*Collected data*:
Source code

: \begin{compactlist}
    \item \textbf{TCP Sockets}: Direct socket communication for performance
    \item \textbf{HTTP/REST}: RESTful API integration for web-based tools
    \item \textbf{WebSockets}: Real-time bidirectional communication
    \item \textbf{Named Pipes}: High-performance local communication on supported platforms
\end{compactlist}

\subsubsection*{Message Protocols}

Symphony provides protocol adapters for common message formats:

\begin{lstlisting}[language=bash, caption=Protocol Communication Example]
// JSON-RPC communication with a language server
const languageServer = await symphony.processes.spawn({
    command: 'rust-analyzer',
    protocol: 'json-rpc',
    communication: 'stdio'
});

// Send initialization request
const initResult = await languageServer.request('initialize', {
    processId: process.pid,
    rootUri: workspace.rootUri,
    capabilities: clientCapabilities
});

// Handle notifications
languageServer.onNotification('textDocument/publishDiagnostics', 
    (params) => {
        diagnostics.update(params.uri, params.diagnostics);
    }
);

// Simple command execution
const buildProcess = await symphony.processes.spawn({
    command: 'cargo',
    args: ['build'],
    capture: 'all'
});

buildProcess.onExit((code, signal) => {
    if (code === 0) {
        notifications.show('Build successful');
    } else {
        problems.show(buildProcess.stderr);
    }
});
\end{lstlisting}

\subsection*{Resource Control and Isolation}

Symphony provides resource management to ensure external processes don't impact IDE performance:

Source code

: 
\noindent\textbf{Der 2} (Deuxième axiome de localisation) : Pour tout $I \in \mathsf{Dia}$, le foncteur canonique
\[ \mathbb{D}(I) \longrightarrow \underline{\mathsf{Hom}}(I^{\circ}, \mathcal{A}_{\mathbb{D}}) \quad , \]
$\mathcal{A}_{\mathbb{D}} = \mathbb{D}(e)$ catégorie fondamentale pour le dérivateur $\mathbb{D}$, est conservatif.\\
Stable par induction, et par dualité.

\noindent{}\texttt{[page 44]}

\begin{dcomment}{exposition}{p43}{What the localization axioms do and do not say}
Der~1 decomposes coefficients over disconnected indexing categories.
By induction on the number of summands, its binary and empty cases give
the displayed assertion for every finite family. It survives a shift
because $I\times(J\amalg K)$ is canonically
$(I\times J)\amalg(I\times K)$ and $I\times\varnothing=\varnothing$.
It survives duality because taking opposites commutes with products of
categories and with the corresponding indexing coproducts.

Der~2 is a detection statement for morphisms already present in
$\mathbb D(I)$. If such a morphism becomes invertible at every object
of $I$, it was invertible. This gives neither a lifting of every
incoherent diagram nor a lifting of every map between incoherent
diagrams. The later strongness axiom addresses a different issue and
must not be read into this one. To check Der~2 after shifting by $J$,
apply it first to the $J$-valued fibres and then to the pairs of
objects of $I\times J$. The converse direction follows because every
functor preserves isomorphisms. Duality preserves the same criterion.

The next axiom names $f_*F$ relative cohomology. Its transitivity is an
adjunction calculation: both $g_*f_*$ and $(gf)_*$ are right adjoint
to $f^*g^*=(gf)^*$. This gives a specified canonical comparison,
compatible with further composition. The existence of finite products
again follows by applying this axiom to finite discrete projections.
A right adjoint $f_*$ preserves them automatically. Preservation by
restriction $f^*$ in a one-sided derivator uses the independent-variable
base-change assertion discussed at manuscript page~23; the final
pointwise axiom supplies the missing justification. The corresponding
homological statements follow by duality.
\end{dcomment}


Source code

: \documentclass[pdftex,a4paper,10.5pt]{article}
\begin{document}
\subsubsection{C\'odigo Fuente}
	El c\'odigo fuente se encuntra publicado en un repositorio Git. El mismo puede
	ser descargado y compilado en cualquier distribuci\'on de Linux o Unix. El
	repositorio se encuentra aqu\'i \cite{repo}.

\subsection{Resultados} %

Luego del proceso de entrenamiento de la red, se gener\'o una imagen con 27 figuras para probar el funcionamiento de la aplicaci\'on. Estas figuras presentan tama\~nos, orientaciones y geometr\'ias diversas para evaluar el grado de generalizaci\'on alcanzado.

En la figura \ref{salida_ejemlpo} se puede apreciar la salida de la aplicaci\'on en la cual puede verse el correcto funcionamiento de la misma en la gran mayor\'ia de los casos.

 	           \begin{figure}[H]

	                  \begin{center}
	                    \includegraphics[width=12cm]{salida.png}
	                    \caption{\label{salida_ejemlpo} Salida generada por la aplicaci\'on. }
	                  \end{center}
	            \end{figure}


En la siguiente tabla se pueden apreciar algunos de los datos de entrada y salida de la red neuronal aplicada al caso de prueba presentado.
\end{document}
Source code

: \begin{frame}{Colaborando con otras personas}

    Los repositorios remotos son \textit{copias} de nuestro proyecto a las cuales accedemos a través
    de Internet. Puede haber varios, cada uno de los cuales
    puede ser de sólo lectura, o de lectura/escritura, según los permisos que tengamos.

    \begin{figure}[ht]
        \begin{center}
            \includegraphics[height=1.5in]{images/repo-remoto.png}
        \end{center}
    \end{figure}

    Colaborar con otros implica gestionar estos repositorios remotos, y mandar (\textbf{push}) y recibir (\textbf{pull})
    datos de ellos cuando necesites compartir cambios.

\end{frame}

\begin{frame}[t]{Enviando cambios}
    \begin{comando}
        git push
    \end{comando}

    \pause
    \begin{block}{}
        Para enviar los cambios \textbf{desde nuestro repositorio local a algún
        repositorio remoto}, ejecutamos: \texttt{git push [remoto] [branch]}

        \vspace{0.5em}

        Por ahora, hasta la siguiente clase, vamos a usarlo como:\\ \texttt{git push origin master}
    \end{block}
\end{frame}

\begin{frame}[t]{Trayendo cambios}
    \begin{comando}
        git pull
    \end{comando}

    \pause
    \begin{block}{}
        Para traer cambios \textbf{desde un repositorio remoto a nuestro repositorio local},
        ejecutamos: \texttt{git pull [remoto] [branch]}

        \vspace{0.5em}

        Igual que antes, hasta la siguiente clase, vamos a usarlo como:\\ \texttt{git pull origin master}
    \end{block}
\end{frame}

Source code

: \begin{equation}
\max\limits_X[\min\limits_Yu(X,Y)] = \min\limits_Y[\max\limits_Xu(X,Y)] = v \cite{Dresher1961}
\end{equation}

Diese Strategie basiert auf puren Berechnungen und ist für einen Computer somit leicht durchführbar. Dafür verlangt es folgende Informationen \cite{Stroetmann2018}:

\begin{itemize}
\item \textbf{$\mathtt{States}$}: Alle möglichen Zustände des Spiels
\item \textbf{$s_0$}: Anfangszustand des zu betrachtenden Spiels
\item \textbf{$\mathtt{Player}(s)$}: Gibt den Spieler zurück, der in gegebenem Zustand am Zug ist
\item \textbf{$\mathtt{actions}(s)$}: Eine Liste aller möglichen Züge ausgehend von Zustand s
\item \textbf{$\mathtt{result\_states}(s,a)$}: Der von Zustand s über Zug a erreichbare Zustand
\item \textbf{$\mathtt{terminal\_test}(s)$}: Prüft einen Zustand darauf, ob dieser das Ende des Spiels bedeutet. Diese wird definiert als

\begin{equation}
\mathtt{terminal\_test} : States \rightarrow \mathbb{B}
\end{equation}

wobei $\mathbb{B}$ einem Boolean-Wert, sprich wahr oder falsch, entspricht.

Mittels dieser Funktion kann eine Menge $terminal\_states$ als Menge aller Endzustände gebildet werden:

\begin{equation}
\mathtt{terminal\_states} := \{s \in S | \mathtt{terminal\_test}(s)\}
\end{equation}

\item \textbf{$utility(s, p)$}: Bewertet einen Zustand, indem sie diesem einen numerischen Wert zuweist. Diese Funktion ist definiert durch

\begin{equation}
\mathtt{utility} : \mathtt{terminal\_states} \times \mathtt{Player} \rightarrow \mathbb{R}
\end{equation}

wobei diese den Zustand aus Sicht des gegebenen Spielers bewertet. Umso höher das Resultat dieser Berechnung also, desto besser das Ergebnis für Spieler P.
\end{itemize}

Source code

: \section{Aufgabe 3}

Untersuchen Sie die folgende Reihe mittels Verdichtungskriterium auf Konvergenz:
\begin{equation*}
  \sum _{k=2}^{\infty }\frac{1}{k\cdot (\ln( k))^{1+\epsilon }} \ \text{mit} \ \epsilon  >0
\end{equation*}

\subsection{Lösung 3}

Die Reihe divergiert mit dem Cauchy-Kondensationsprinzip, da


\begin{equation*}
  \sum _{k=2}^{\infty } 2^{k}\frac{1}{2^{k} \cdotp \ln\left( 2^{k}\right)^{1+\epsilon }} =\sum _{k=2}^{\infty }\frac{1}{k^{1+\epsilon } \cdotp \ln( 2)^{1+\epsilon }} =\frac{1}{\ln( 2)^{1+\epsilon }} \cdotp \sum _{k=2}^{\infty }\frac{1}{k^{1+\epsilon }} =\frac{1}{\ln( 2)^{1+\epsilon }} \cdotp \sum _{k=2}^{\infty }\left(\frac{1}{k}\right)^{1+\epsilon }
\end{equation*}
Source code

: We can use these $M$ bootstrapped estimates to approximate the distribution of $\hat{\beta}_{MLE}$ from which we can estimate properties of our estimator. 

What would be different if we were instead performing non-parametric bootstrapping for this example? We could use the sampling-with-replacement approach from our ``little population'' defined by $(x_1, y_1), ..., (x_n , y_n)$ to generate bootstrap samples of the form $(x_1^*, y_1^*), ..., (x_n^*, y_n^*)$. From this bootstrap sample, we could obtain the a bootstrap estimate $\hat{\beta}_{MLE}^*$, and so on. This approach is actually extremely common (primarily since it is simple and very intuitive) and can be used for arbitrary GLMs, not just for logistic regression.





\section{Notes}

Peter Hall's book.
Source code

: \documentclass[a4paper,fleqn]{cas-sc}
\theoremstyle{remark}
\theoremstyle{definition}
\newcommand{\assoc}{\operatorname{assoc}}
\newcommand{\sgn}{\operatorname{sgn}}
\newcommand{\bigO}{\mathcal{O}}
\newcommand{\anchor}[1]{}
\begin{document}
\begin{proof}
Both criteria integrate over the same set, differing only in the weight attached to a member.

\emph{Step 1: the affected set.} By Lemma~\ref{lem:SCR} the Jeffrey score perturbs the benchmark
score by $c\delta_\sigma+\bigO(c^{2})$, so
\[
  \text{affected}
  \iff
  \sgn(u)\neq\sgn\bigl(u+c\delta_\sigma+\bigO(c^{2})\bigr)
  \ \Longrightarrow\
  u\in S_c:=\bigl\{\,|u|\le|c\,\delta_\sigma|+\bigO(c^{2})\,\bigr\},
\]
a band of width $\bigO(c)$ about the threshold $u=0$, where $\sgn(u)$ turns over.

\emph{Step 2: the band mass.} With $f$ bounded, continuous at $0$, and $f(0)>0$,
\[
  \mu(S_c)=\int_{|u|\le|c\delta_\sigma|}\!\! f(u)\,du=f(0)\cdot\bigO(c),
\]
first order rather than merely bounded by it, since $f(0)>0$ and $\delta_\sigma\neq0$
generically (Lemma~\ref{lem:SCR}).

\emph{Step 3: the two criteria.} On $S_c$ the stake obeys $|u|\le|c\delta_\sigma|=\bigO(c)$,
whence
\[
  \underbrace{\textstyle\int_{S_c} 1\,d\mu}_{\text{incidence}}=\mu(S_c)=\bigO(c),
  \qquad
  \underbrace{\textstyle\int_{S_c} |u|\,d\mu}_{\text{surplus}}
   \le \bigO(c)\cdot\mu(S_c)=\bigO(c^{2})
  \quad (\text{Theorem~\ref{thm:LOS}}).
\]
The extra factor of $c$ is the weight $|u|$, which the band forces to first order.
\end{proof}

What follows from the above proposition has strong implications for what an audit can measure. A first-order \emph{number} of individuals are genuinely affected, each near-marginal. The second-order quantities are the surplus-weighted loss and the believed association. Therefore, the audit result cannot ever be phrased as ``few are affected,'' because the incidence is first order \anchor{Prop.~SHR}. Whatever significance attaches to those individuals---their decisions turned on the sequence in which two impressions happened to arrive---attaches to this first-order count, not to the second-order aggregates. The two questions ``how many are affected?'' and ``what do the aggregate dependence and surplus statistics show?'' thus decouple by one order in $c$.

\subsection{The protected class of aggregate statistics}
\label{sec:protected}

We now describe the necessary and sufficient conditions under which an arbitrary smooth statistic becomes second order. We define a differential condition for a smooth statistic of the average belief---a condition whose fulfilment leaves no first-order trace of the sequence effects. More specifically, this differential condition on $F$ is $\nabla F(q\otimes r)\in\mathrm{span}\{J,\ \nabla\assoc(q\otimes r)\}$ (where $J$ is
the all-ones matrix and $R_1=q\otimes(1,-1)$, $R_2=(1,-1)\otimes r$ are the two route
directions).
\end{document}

*DESCRIPTION OF THE TASK*: For every line above that includes the word "cite", return the line.

*WORKED SOLUTION*:
	repositorio se encuentra aqu\'i \cite{repo}.
\max\limits_X[\min\limits_Yu(X,Y)] = \min\limits_Y[\max\limits_Xu(X,Y)] = v \cite{Dresher1961}
Diese Strategie basiert auf puren Berechnungen und ist für einen Computer somit leicht durchführbar. Dafür verlangt es folgende Informationen \cite{Stroetmann2018}:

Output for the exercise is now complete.